## Supplied data
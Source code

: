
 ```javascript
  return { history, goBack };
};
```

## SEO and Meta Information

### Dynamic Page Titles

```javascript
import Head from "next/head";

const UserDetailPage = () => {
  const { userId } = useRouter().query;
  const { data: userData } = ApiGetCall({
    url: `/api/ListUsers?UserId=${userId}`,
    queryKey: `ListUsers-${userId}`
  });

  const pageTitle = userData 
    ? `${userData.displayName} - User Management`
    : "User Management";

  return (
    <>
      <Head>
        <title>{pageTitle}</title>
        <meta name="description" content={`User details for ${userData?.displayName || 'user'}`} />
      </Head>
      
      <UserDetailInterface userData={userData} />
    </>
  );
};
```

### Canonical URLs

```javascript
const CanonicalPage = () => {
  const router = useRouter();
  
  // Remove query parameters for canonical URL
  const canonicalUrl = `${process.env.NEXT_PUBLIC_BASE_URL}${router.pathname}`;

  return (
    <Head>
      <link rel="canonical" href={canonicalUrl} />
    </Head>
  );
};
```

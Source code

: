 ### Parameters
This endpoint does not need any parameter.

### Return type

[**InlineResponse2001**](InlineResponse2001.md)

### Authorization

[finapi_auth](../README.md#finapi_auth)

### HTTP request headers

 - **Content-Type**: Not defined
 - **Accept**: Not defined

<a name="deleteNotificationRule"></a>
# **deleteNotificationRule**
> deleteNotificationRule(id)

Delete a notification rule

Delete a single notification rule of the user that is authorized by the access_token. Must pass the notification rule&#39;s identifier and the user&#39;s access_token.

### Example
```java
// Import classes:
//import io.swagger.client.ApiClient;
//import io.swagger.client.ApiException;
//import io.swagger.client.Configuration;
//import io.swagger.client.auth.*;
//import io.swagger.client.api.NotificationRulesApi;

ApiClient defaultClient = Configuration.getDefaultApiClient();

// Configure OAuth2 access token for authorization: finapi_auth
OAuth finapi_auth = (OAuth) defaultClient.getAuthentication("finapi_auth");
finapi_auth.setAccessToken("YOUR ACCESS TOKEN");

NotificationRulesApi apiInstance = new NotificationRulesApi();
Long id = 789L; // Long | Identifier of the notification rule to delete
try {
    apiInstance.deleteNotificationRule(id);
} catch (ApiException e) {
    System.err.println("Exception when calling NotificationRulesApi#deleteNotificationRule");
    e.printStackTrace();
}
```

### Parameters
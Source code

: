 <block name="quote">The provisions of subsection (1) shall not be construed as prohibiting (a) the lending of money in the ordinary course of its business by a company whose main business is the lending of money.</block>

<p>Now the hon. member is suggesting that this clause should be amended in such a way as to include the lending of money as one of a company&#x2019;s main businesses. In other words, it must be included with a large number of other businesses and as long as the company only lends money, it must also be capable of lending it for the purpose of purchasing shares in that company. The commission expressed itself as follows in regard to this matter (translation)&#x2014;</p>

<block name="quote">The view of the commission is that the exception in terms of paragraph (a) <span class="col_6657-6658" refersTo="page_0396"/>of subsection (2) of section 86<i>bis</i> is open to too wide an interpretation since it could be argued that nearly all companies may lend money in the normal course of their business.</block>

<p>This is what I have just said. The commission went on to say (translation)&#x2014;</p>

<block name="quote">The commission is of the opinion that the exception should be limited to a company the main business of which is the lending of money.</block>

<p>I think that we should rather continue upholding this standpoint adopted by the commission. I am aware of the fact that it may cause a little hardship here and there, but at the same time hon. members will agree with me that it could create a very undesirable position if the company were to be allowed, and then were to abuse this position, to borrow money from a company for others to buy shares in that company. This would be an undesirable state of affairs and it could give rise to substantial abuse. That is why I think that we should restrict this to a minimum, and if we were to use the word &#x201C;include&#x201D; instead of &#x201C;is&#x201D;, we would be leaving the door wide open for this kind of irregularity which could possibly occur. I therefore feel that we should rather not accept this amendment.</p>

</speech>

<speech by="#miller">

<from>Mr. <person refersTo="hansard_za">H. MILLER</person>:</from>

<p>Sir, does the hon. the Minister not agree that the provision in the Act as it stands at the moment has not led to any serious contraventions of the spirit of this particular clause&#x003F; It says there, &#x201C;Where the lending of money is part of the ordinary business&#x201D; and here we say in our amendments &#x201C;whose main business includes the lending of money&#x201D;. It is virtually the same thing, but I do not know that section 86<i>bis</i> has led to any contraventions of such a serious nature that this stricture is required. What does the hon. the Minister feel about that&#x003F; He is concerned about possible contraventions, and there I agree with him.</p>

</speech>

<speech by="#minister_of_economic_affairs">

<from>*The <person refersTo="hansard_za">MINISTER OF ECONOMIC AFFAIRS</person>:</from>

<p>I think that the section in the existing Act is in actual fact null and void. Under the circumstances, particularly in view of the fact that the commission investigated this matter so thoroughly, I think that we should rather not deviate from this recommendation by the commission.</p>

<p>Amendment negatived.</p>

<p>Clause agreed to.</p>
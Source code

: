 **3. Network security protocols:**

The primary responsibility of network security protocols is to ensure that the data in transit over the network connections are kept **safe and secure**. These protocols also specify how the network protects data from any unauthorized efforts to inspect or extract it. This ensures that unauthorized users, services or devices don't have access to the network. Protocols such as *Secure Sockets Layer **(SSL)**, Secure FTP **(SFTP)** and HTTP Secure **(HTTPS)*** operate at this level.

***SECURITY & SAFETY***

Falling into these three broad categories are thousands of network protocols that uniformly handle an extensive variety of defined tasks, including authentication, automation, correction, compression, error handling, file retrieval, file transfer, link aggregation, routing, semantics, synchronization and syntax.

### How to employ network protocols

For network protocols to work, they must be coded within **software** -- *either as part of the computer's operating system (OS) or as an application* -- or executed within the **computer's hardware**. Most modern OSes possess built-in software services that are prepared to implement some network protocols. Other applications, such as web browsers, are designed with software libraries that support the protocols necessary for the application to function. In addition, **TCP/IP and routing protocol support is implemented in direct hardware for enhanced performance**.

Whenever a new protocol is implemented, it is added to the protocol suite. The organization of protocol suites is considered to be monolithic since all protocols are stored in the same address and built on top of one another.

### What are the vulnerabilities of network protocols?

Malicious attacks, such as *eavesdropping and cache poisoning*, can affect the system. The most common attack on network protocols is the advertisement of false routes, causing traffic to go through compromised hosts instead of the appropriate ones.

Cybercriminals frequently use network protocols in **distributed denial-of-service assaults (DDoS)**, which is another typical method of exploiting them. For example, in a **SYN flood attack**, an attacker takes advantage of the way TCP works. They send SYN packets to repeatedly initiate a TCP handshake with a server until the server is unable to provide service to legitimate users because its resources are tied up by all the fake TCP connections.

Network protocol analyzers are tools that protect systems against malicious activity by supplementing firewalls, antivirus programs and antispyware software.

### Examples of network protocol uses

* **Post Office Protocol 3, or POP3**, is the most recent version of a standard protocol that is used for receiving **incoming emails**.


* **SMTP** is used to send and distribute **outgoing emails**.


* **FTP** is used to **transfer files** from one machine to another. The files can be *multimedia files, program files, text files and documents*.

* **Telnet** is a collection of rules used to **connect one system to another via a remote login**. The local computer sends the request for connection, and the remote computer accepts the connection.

## Requirement
Pull out all lines in the data above that include "ListUsers".

## Output
    url: `/api/ListUsers?UserId=${userId}`,
    queryKey: `ListUsers-${userId}`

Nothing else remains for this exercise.